- **Work required**
For the records that follow, please set down exactly the lines between the one holding "- Adjust parameters as needed" and the one holding "- Analyze execution logs", inclusive, and only those.

(Data extracted from a collection)
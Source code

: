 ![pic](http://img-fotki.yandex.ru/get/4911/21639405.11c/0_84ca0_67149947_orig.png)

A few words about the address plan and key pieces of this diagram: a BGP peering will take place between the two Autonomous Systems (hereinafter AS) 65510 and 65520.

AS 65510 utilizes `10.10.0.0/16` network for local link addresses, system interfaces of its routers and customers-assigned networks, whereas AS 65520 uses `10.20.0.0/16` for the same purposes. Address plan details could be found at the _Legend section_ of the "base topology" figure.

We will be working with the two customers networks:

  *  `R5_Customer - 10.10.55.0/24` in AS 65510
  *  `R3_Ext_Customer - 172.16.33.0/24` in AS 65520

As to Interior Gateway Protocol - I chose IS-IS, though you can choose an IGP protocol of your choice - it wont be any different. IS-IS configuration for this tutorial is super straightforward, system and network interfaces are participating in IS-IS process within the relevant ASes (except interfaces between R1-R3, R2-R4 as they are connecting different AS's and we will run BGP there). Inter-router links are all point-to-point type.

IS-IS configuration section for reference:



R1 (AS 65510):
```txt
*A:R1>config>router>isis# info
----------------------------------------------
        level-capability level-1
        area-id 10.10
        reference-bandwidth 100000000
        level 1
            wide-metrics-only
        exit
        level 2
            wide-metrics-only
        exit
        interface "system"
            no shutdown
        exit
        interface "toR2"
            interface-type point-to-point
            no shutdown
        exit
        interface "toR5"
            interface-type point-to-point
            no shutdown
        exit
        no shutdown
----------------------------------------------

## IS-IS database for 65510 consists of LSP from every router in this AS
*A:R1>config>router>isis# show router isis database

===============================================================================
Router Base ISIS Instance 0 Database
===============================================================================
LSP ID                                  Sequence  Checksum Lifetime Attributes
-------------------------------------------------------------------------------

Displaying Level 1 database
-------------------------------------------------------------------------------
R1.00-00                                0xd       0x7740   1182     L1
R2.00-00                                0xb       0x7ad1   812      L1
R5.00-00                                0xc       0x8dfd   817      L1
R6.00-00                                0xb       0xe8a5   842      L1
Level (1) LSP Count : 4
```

* * *

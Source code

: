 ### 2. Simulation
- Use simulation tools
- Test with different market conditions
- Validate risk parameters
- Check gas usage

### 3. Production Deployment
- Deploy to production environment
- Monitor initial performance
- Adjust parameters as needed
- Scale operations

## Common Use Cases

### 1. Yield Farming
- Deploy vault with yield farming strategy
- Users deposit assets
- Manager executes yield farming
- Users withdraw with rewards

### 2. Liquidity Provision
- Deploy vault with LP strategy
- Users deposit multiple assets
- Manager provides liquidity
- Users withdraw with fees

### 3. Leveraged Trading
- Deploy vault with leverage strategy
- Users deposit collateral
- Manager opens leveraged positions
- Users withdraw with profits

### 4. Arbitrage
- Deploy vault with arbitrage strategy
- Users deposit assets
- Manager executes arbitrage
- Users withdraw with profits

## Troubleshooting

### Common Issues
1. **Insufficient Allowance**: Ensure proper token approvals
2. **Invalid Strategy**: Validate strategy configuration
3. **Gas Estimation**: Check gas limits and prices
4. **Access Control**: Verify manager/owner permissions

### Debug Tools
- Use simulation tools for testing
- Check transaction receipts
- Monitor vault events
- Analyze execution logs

- **Worked solution**
- Adjust parameters as needed
- Scale operations

## Common Use Cases

### 1. Yield Farming
- Deploy vault with yield farming strategy
- Users deposit assets
- Manager executes yield farming
- Users withdraw with rewards

### 2. Liquidity Provision
- Deploy vault with LP strategy
- Users deposit multiple assets
- Manager provides liquidity
- Users withdraw with fees

### 3. Leveraged Trading
- Deploy vault with leverage strategy
- Users deposit collateral
- Manager opens leveraged positions
- Users withdraw with profits

### 4. Arbitrage
- Deploy vault with arbitrage strategy
- Users deposit assets
- Manager executes arbitrage
- Users withdraw with profits

## Troubleshooting

### Common Issues
1. **Insufficient Allowance**: Ensure proper token approvals
2. **Invalid Strategy**: Validate strategy configuration
3. **Gas Estimation**: Check gas limits and prices
4. **Access Control**: Verify manager/owner permissions

### Debug Tools
- Use simulation tools for testing
- Check transaction receipts
- Monitor vault events
- Analyze execution logs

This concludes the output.